A deep understanding of and connection to the Barossa is why Sharon was so excited to bring Daniel back.
“He is a very driven, motivated Barossa boy,” Sharon says of Daniel. “He is deeply Barossan, which is wonderful. He lives in the community. He’s like Sam, so we’re really lucky. And his philosophy’s very similar. It is the same, to be honest.”
FINO is known for its lack of pretension and focus on exalting South Australian producers. Daniel is also committed to this philosophy.
“The producers are of the utmost importance. Supporting them, buying local, going to the Farmers Market. That’s the philosophy of Fino, and that’s why I love it,” Daniel says.
Daniel’s Basque cheesecake is laid on the table in front of us, and he lists the origins of its components – all from within the Barossa region: figs from Angle Vale, walnuts of Eden Valley, and honey sourced from the Barossa Farmers market.
Other producers used on Daniel’s menu include Hutton Vale Farm, which provides the lamb for the (not-croquette) croquette dish; Wagyu beef from Mayura Station in Tantanoola, for the supremely tender brisket, served with black vinegar; and Daniel says duck will soon appear on the menu, sourced from a local chef’s dad.
“I’m getting some ducks out of Cockatoo Valley,” he says. “[The chef] can’t use them at his restaurant… so I get 10 a week… We get the hearts, we get the livers, we get everything. So, coming soon we’ll have duck fat brioche with liver parfait.
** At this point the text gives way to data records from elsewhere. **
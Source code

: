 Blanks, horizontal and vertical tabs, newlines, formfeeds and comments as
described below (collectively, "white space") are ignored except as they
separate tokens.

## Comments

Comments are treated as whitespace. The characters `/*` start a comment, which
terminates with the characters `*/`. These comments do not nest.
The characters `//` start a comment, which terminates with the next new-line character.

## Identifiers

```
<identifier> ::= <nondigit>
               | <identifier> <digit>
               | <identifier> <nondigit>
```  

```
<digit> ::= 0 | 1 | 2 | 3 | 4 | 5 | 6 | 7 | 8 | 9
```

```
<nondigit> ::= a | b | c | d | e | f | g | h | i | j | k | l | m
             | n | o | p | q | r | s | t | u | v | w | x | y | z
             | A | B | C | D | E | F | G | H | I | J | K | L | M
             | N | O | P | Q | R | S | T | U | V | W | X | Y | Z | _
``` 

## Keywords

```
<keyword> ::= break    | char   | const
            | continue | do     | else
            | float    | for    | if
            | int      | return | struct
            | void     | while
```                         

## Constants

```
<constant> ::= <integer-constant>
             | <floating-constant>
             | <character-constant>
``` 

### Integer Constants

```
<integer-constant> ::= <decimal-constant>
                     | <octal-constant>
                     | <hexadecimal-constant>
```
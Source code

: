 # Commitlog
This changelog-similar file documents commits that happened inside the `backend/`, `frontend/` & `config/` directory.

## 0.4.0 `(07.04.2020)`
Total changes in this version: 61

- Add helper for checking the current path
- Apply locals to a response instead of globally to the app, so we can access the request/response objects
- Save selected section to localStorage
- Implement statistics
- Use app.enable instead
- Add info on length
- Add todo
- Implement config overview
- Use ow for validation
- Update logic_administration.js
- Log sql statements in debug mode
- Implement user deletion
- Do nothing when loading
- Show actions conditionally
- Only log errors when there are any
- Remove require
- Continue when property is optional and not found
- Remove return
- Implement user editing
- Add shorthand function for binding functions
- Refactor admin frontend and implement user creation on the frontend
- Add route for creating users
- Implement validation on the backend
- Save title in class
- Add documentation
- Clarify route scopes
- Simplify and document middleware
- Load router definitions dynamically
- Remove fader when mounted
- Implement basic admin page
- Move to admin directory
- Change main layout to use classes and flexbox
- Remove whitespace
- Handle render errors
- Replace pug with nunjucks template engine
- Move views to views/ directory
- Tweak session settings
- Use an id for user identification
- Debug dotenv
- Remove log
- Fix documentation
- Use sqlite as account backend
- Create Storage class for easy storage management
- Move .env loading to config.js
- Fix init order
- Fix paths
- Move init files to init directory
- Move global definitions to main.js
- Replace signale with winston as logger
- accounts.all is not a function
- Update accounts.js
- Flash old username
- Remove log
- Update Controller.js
Something simple.”
Working in the city, Daniel missed this proximity to growers and their produce.
“Knowing the producers, knowing their names, knowing their kids’ names, it’s so good,” Daniel says.
“Hutton Vale lamb deliver a lamb every week, Gumshire Pork, just out of Keyneton, deliver us six loins a week with the bellies on. It’s so good to be connected.
“In the city, there’s a lot more work to get these producers, whereas here, they’re just down the road and they’ll drop it off.”
While the food philosophy at FINO Seppeltsfield remains unchanged, the menu has been entirely remade under Daniel’s stewardship (though with two obvious exemptions: the FINO sourdough and the crema catalana, which “will always stay”).
On the day CityMag visits to speak with Daniel and Sharon, we’re only given a brief window, as they’re needed elsewhere in the restaurant. FINO, like every other restaurant in Adelaide, is suffering through the hospitality staffing crisis.
With some members of their team out of action, Sharon is working the floor. “I’m a section waiter, essentially,” she says, with only the slightest look of exasperation in her eyes.
The reasons Daniel wanted to re-join FINO are many, but an important one is the admiration he has for its founders.
“The people in the industry that I have the most respect for are David and Sharon, because they are grinders,” Daniel says.
“They’ve been doing it for such a long time, and they’re still doing it. Sharon doesn’t stop. She’s not supposed to be here right now, but… but Sharon’s still here, every day.
“David has snuck away for a week off, which he very much needed, but he and his partner Sarah [Munn], they’re here every day, just to help out. You might sneak in and see me on the pass and then see David on dishes.
“That’s why I love them – they’re solid hospo people. They’re people you want to work for. And people you want to work for, you want to cook for them, because it represents you, it represents FINO, it represents them. I’m so excited.”